1. This is a reference under Section 256(1) of the Income-tax Act, 1961, hereinafter called 'the Act,' at the instance of the Addl. CIT, Madhya Pradesh, Bhopal. The Income-tax Appellate Tribunal, Indore, has referred the following question of law to this court for its opinion:

'Whether, on the facts and the circumstances of the case, the Tribunal was justified in law in holding that the status of the assessee is that of an HUF in regard to the share income from Central India Motors ?'

2. The facts material for the purpose of this reference are as follows: the assessee is an individual and the assessment years involved in this reference are 1965-66, 1966-67, 1967-68 and 1968-69 for which the accounting years ended on 31st March, 1965, 31st March, 1966, 31st March, 1967, and 31st March, 1968. For the assessment year 1962-63 the assessee had filed a return, but it was revised by him on 3rd February, 1965. In the revised return, it was contended by the assessee that the income received from the firm carrying on business under the name and style of M/s. Central India Motors, Indore, and M/s. Ambassadors Service Central belonged to the HUF of which he was the karta and the said income should not, therefore, be assessed in his capacity as an individual. The ITO did not accept this contention. On appeal, the AAC held that the share income from M/s. Central India Motors was liable to be taxed at the hands of the HUF only from the assessment year 1965-66. Thus for the assessment years 1965-66, 1966-67, 1967-68 and 1968-69 the AAC directed that the share income from M/s. Central India Motors be taxed at the hands of the HUF. Aggrieved by these orders, the department filed appeals before the Tribunal, Indore. By its order dated 16th April, 1971, the Tribunal dismissed those appeals. At the instance of the revenue, the Tribunal has made this reference.

3. For upholding the finding of the AAC that the status of the assessee is that of a HUF in regard to the share income from M/s. Central India Motors, the Tribunal took into consideration the facts that a revised return was filed by the assessee on 3rd February, 1965, declaring that the income received from M/s. Central India Motors belonged to the HUF of which he was the karta and also the fact that the assessee had made a declaration on23rd November, 1977 (1964?) in an affidavit sworn before a Notary affirming that the income received from M/s. Central India Motors belonged to the Hindu undivided family of which he was the karta. The Tribunal relied upon the aforesaid declarations and, in these circumstances, learned counsel for the revenue was unable to point out that the Tribunal had erred in law in holding that the status of the assesses was that of a HUF in regard to the share income from M/s. Central India Motors. As that income came to be taxed at the hands of the HUF for the assessment year 1965-66, when the revised return was filed, it is not necessary for us to consider the question as to whether the Tribunal was justified in holding that the property bequeathed to the assessee under the will executed by his father, who died in March, 1961, was held by the assessee as ancestral property for the benefit of his branch of the family. Even assuming that the property bequeathed to the assessee under the will became the self-acquired property of the assessee, the Tribunal was justified in holding that the status of the assessee was that of HUF in regard to the share income from M/s. Central India Motors as it has been found in the instant case that the said property was impressed with the character of joint family property by clear expression of intention by the assessee in that behalf.

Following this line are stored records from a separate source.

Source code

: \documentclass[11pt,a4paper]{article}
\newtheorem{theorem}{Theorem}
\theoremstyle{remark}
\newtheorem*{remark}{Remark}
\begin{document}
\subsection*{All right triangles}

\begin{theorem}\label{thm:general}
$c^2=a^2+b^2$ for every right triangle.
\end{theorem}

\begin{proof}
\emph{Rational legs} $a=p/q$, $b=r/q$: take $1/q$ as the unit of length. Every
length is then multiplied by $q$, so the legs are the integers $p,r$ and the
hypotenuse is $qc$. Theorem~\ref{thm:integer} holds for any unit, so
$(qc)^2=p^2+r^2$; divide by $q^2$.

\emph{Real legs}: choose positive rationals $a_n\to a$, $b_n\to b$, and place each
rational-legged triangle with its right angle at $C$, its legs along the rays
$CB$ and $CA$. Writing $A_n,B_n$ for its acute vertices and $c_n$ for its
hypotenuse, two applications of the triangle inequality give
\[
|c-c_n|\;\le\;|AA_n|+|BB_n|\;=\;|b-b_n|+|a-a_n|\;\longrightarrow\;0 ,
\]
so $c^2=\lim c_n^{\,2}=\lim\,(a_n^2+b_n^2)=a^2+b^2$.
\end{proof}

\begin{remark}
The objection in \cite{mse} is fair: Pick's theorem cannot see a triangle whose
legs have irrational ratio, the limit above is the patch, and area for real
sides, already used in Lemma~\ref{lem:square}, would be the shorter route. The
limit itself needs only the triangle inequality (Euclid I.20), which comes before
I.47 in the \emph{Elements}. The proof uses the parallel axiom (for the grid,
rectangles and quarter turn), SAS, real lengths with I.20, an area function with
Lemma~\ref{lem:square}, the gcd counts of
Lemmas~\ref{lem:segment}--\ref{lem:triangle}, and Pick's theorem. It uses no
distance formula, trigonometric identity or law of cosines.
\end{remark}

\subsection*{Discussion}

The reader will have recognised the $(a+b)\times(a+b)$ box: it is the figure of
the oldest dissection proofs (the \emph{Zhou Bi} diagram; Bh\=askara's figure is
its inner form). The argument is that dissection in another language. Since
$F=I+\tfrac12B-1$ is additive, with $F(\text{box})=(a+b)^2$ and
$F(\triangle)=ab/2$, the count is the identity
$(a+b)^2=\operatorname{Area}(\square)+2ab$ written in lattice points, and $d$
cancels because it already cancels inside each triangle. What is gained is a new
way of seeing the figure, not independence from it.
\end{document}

4. For all these reasons, our conclusion is that on the view taken by the Tribunal about the intention of the assessee to impress the income received from M/s. Central India Motors with the character of joint family property, the Tribunal was justified in law in holding that the status of the assessee is that of a HUF in regard to the share income from M/s. Central India Motors. We answer accordingly the question referred to us for our opinion. Parties shall bear their own costs of this reference.